Not to Be

Hamlet, Shakespeare's most famous play, resists generalization because any claim begs its opposite. So when I write that the production of Hamlet currently playing at Fullerton's Maverick Theater is an utter failure, I also have to recognize that the play itself requires failure in order to achieve success, though failure of quite another order. Let me explain.

It all begins with Hamlet the character—the great Dane who has occupied the world's greatest minds since his inception. Hamlet, at his most basic level, is an avenger—commissioned by the ghost of his father to kill Claudius, Hamlet's uncle, as punishment for sending Hamlet's father to an early grave so he, Claudius, could take over Denmark and the queen of Denmark's bed.

The problem, and necessary failure, is that this barbaric and seemingly simple task is given to the most aware and self-conscious character ever conceived by a playwright. It's like telling the Dalai Lama to pick up a loaf of bread at Ralph's—the context doesn't match the character.

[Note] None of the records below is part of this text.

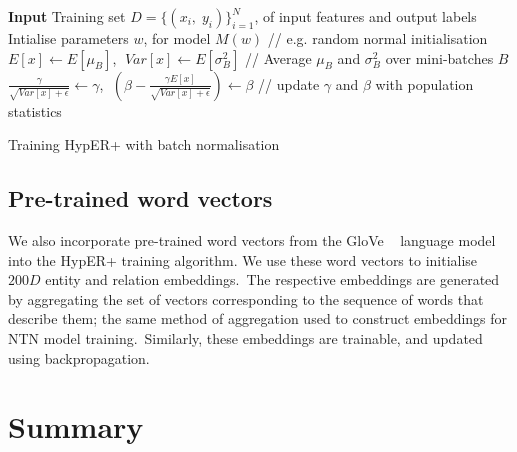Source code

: \begin{algorithm}
	\SetAlgoLined
	\textbf{Input} 
	Training set $ D = \{(x_i, \; y_i)\}_{i=1}^N $, of input features and output labels\;
	Intialise parameters $ w $, for model $ M(w) $ // e.g. random normal initialisation \\
	$ E[x] \gets E[\mu_B] $, $ \; Var[x] \gets E[\sigma_B^2] $ // Average $ \mu_B $ and $ \sigma_B^2 $ over mini-batches $ B $ \\
	$ \frac{\gamma}{\sqrt{Var[x] + \epsilon}} \gets \gamma $, $ \; (\beta - \frac{\gamma E[x]}{\sqrt{Var[x] + \epsilon}}) \gets \beta $ // update $ \gamma $ and $ \beta $ with population statistics
	\caption{Training HypER+ with batch normalisation}
\end{algorithm} 
 
\subsection{Pre-trained word vectors}

We also incorporate pre-trained word vectors from the GloVe \unskip ~\citep{pennington2014glove} language model into the HypER+ training algorithm. We use these word vectors to initialise $ 200D $ entity and relation embeddings.\ The respective embeddings are generated by aggregating the set of vectors corresponding to the sequence of words that describe them; the same method of aggregation used to construct embeddings for NTN model training.\ Similarly, these embeddings are trainable, and updated using backpropagation.  

\bigskip



\section{Summary}

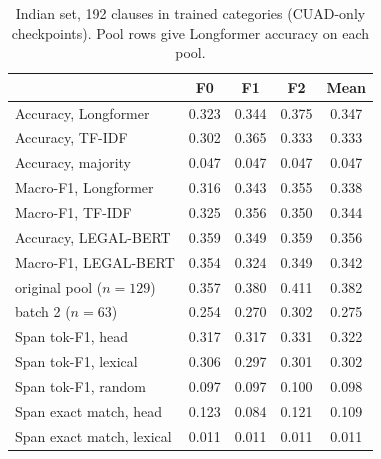 \documentclass[conference]{IEEEtran}
\begin{document}
\begin{table}[t]
\caption{Indian set, 192 clauses in trained categories (CUAD-only checkpoints). Pool rows give Longformer accuracy on each pool.}\label{tab:indian}
\centering
\begin{tabular}{lcccc}
\toprule
 & F0 & F1 & F2 & Mean\\
\midrule
Accuracy, Longformer & 0.323 & 0.344 & 0.375 & 0.347\\
Accuracy, TF-IDF & 0.302 & 0.365 & 0.333 & 0.333\\
Accuracy, majority & 0.047 & 0.047 & 0.047 & 0.047\\
Macro-F1, Longformer & 0.316 & 0.343 & 0.355 & 0.338\\
Macro-F1, TF-IDF & 0.325 & 0.356 & 0.350 & 0.344\\
Accuracy, LEGAL-BERT & 0.359 & 0.349 & 0.359 & 0.356\\
Macro-F1, LEGAL-BERT & 0.354 & 0.324 & 0.349 & 0.342\\
\midrule
\quad original pool ($n=129$) & 0.357 & 0.380 & 0.411 & 0.382\\
\quad batch 2 ($n=63$) & 0.254 & 0.270 & 0.302 & 0.275\\
\midrule
Span tok-F1, head & 0.317 & 0.317 & 0.331 & 0.322\\
Span tok-F1, lexical & 0.306 & 0.297 & 0.301 & 0.302\\
Span tok-F1, random & 0.097 & 0.097 & 0.100 & 0.098\\
Span exact match, head & 0.123 & 0.084 & 0.121 & 0.109\\
Span exact match, lexical & 0.011 & 0.011 & 0.011 & 0.011\\
\bottomrule
\end{tabular}
\end{table}
\end{document}
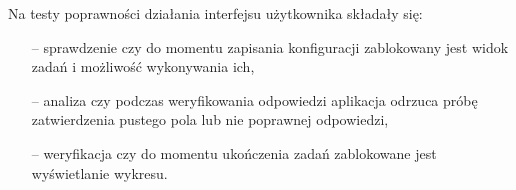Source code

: Na testy poprawności działania interfejsu użytkownika składały się:
\begin{itemize}
  \item [--] sprawdzenie czy do momentu zapisania konfiguracji zablokowany jest widok zadań i
        możliwość wykonywania ich,
  \item [--] analiza czy podczas weryfikowania odpowiedzi aplikacja odrzuca próbę zatwierdzenia
        pustego pola lub nie poprawnej odpowiedzi,
  \item [--] weryfikacja czy do momentu ukończenia zadań zablokowane jest wyświetlanie wykresu.
\end{itemize}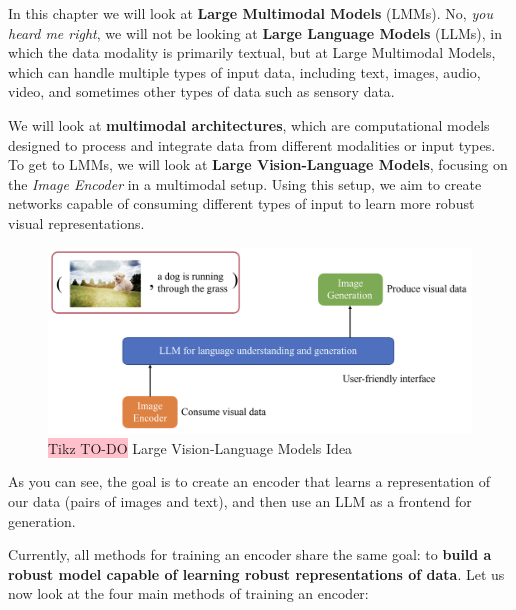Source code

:In this chapter we will look at \textbf{Large Multimodal Models} (LMMs). No, \textit{you heard me right}, we will not be looking at \textbf{Large Language Models} (LLMs), in which the data modality is primarily textual, but at Large Multimodal Models, which can handle multiple types of input data, including text, images, audio, video, and sometimes other types of data such as sensory data.

We will look at \textbf{multimodal architectures}, which are computational models designed to process and integrate data from different modalities or input types. To get to LMMs, we will look at \textbf{Large Vision-Language Models}, focusing on the \textit{Image Encoder} in a multimodal setup. Using this setup, we aim to create networks capable of consuming different types of input to learn more robust visual representations.

\begin{figure}[!htbp]
    \centering
    \includegraphics[width=0.75\linewidth]{tikz/chapter11 - Large Vision-Language Models.png}
    \caption{{\color{red}\colorbox{pink}{Tikz TO-DO}} Large Vision-Language Models Idea}
\end{figure}

As you can see, the goal is to create an encoder that learns a representation of our data (pairs of images and text), and then use an LLM as a frontend for generation.

Currently, all methods for training an encoder share the same goal: to \textbf{build a robust model capable of learning robust representations of data}. Let us now look at the four main methods of training an encoder:

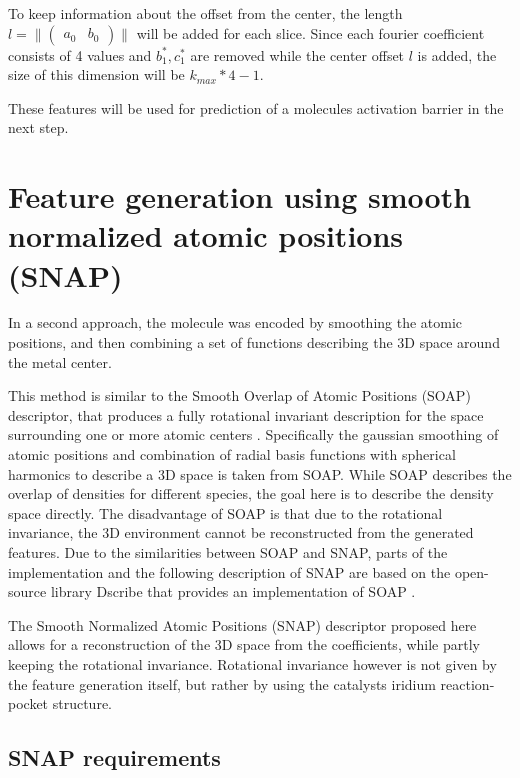 To keep information about the offset from the center, the length $l = \| \begin{pmatrix} a_0 & b_0 \end{pmatrix} \| $ will be added for each slice.
Since each fourier coefficient consists of 4 values and $b_1^*, c_1^*$ are removed while the center offset $l$ is added, the size of this dimension will be $k_{max} * 4 - 1$.

These features will be used for prediction of a molecules activation barrier in the next step.


\newpage
\section{Feature generation using smooth normalized atomic positions (SNAP)}
\label{ch:SNAP}
In a second approach, the molecule was encoded by smoothing the atomic positions, 
and then combining a set of functions describing the 3D space around the metal center.

This method is similar to the Smooth Overlap of Atomic Positions (SOAP) descriptor, that produces a 
fully rotational invariant description for the space surrounding one or more atomic centers \cite{Bart_k_2013}.
Specifically the gaussian smoothing of atomic positions and combination of radial basis functions with
spherical harmonics to describe a 3D space is taken from SOAP.
While SOAP describes the overlap of densities for different species, the goal here is to describe the density space directly.
The disadvantage of SOAP is that due to the rotational invariance, the 3D environment cannot be reconstructed from the generated features.
Due to the similarities between SOAP and SNAP, parts of the implementation and the following description of SNAP are based 
on the open-source library Dscribe that provides an implementation of SOAP \cite{dscribe}.

The Smooth Normalized Atomic Positions (SNAP) descriptor proposed here allows for a reconstruction of the 3D space from the coefficients, 
while partly keeping the rotational invariance.
Rotational invariance however is not given by the feature generation itself, but rather by using the catalysts iridium reaction-pocket structure.

\subsection{SNAP requirements}

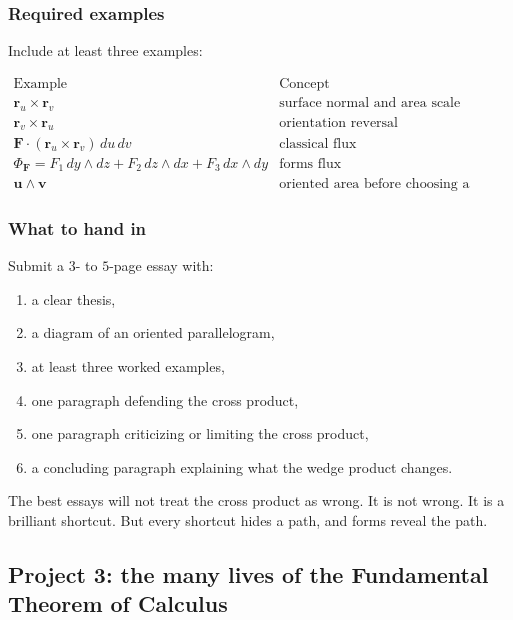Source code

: \subsubsection*{Required examples}

Include at least three examples:

\[
\begin{array}{c|c}
\text{Example} & \text{Concept} \\ \hline
\mathbf r_u\times\mathbf r_v & \text{surface normal and area scale}\\[1mm]
\mathbf r_v\times\mathbf r_u & \text{orientation reversal}\\[1mm]
\mathbf F\cdot(\mathbf r_u\times\mathbf r_v)\,du\,dv
&
\text{classical flux}\\[1mm]
\Phi_{\mathbf F}=
F_1\,dy\wedge dz+F_2\,dz\wedge dx+F_3\,dx\wedge dy
&
\text{forms flux}\\[1mm]
\mathbf u\wedge\mathbf v
&
\text{oriented area before choosing a normal}
\end{array}
\]

\subsubsection*{What to hand in}

Submit a \(3\)- to \(5\)-page essay with:

\begin{enumerate}
\item a clear thesis,

\item a diagram of an oriented parallelogram,

\item at least three worked examples,

\item one paragraph defending the cross product,

\item one paragraph criticizing or limiting the cross product,

\item a concluding paragraph explaining what the wedge product changes.
\end{enumerate}

The best essays will not treat the cross product as wrong.  It is not wrong.  It is a
brilliant shortcut.  But every shortcut hides a path, and forms reveal the path.

\subsection{Project 3: the many lives of the Fundamental Theorem of Calculus}

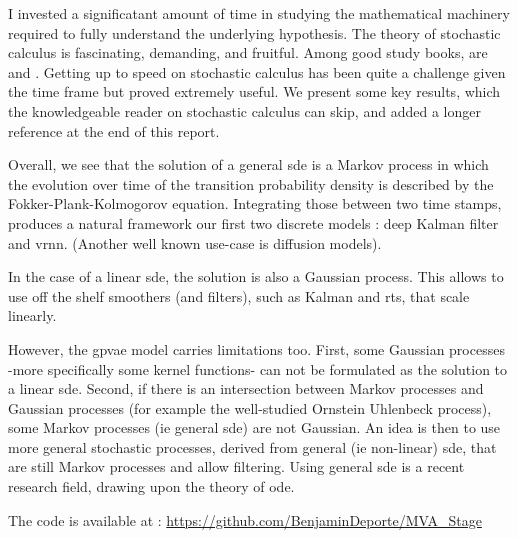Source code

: I invested a significatant amount of time in studying the mathematical machinery required to fully understand the underlying hypothesis. 
The theory of stochastic calculus is fascinating, demanding, and fruitful.
Among good study books, are \cite{mouvement-brownien-calcul-ito} and \cite{sarkka_applied_2019}. 
Getting up to speed on stochastic calculus has been quite a challenge given the time frame but proved extremely useful. 
We present some key results, which the knowledgeable reader on stochastic calculus can skip, and added a longer reference at the end of this report.

Overall, we see that the solution of a general \gls{sde} is a Markov process in which the evolution over time of the transition probability density is described by the Fokker-Plank-Kolmogorov equation. 
Integrating those between two time stamps, produces a natural framework our first two discrete models : deep Kalman filter and \gls{vrnn}.
(Another well known  use-case is diffusion models). 

In the case of a linear \gls{sde}, the solution is also a Gaussian process. This allows to use off the shelf smoothers (and filters), such as Kalman and \gls{rts}, that scale linearly.

However, the \gls{gpvae} model carries limitations too. First, some Gaussian processes -more specifically some kernel functions- can not be formulated as the solution to a linear \gls{sde}.
Second, if there is an intersection between Markov processes and Gaussian processes (for example the well-studied Ornstein Uhlenbeck process), some Markov processes (ie general \gls{sde}) are not Gaussian.
An idea is then to use more general stochastic processes, derived from general (ie non-linear) \gls{sde}, that are still 
Markov processes and allow filtering. Using general \gls{sde} is a recent research field, drawing upon the theory of \gls{ode}.

The code is available at : \url{https://github.com/BenjaminDeporte/MVA_Stage}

But take the character (Hamlet/Dalai Lama) out of the context (kill your uncle/buy bread), and you are left with complete insignificance—the recipe for dramatic failure. In order to turn this threat of failure into a successful production, a theater group has to embrace the transcendence of the play while recognizing the impossibility of their task—a daunting undertaking for even the most motivated and talented of production companies.

Lacking any sort of unifying concept, Maverick Theater's Hamlet, directed by Nick McGee, sets itself up for disaster. Their production looks like a traditional staging of the play, complete with men in tights and flats painted to look like a stone fortress. Their production is also clearly the Hamlet Show; however, their Hamlet (Christopher Goss) is all spittle and scorn, with too few moments of convincingly reasoned intellect or illuminating clarity. Failing to grasp the Hamlet Shakespeare created—the Hamlet who resists definition and profoundly affects everything and everyone he comes into contact with—Goss is an island, connecting with and affecting nothing even with the aid of cinematic music piped in to manufacture a shred of an emotional response from the audience.

Also problematic is the players' enactment of the “Murder of Gonzago”—the scene where a group of traveling actors portrays a scenario much like the one that took place when Claudius poisoned Hamlet's father and hastily married Hamlet's mother. Hamlet hopes that the “Murder of Gonzago” will reveal Claudius' guilty conscience, but the trite and silly play presented in McGee's version of Hamlet elicits anything but the heightened truth needed from this play within a play.

Maverick Theater's current production proves it takes more than expressively spoken iambic pentameter and a handful of Renaissance Faire costumes to pull off a successful staging of Shakespeare's most enigmatic play.